Here is my outlook on clinical/hospital so far: you need to know everything about the patients and why the physicians are doing what they are doing with minimal intervention power.

Honestly, I think it is very difficult so I am amazed at all of you clinical pharmacists but at the same time, it is a little boring for me. On another point, I wonder if it's simply the rotations I've taken that bore me because I'm not getting along too well with my preceptors but all that aside, for the past few three weeks I've just been questioning whether residency is what I really want with my life.

I thought I wanted to be a hospital pharmacist since I started pharmacy school but I think I want to be in a position to have more impact on patients and do more counseling. The sad part about the patients I've counseled on my internal medicine rotation is that most of the time it was a caregiver because the patient was completely out of it.

I really don't know what to do right now because I feel like I'm forcing myself to want residency at this point when I think it's not meant for me. Not only that, I struggled through school and I feel like waking up so early and working so late into the evening 12 days on and 2 off simply isn't the kind of life I can handle for one more year.

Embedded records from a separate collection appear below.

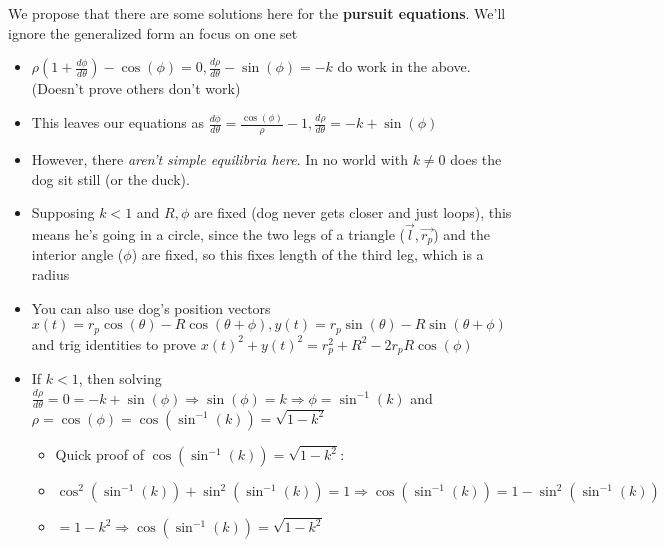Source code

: \documentclass[11pt, oneside]{article}   	%
\begin{document}
\begin{itemize}
We propose that there are some solutions here for the \textbf{pursuit equations}.  We'll ignore the generalized form an focus on one set
\begin{itemize}
\item $\rho(1+\frac{d\phi}{d\theta}) - \cos(\phi) = 0, \frac{d\rho}{d\theta} - \sin(\phi) = -k$ do work in the above.  (Doesn't prove others don't work)
\item This leaves our equations as $\frac{d\phi}{d\theta} = \frac{\cos(\phi)}{\rho}-1, \frac{d\rho}{d\theta} = -k + \sin(\phi)$
\item However, there \emph{aren't simple equilibria here}.  In no world with $k \neq 0$ does the dog sit still (or the duck).
\item Supposing $k<1$ and $R, \phi$ are fixed (dog never gets closer and just loops), this means he's going in a circle, since the two legs of a triangle ($\vec{l}, \vec{r_p}$) and the interior angle ($\phi$) are fixed, so this fixes length of the third leg, which is a radius
\item You can also use dog's position vectors $x(t) = r_p\cos(\theta) - R\cos(\theta + \phi),y(t)=  r_p\sin(\theta) - R\sin(\theta + \phi)$ and trig identities to prove $x(t)^2 + y(t)^2 = r_p^2+R^2 - 2r_pR\cos(\phi)$
\item If $k < 1$, then solving $ \frac{d\rho}{d\theta} = 0 = -k + \sin(\phi) \Rightarrow \sin(\phi) = k \Rightarrow \phi = \sin^{-1}(k)$ and $\rho = \cos(\phi) = \cos(\sin^{-1}(k)) = \sqrt{1-k^2}$
\begin{itemize}
\item Quick proof of $ \cos(\sin^{-1}(k)) = \sqrt{1-k^2}$:
\item  $\cos^2(\sin^{-1}(k)) +  \sin^2(\sin^{-1}(k)) = 1 \Rightarrow  \cos(\sin^{-1}(k)) = 1 -  \sin^2(\sin^{-1}(k))$
\item $= 1-k^2 \Rightarrow  \cos(\sin^{-1}(k)) = \sqrt{1-k^2}$
\end{itemize}


\end{itemize}
\end{itemize}
\end{document}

At the same time, I am worried about the future of pharmacists who will not be pursuing a residency. Will there be a place for them 10-15 years from now?
 
Have you worked a lot in retail? If you worked though out school and can see yourself doing it long term, then I say go for it.

If you haven't worked much in a pharmacy, then this question is a little bit harder to answer.
 
I felt the same way on my clinical rotations. I thought residency was my thing, but rotations bored me to death.

Retail is rough, but the days go by quickly.

Just depends on the person and more importantly the people you work with.
 
I felt the same way on my clinical rotations. I thought residency was my thing, but rotations bored me to death.

Retail is rough, but the days go by quickly.

Just depends on the person and more importantly the people you work with.

This. I was on track to do residency, but my clinical rotations were like watching paint dry. One hell of a wake up call...
 
This. I was on track to do residency, but my clinical rotations were like watching paint dry. One hell of a wake up call...

Too bad you can't appreciate practicing REAL pharmacy!












(I'm being sarcastic)
 
This. I was on track to do residency, but my clinical rotations were like watching paint dry. One hell of a wake up call...

That's because you weren't doing anything clinical per se....we're not truly clinicians.
 
Don't let professors or your school or your classmates define what you want to do with your life. It's laughable how much they push residency.

I like hospital operations. Yes, the "basement" pharmacist. I like verifying orders. I like fixing problems. I like getting the right medications to the patients. I like making sure the orders are right. I found "clinical" pharmacy on the floors boring. I find educating patients with a printed handout worthless. I found rounds boring and worthless.

So you know what. I talked to my boss. We made up a new position for me. I'm the lead operations pharmacist. The ship runs smooth now. I'm the captain of the ship.

If you like retail pharmacy. Good for you. Remember you are the one that has to go to work everyday. Not your professors. Or your classmates. Who cares what they think. Do what you like. Who cares if it's not "clinical".
 
Clinical pharmacists, man I love that word lol. We will never truly be clinical until we have prescribing rights. Nurses should be doing these "clinical" roles instead of paying a "clinical" pharmacist to do them.

Skip residency, it doesn't do you any good anyways.
 
Don't let professors or your school or your classmates define what you want to do with your life. It's laughable how much they push residency.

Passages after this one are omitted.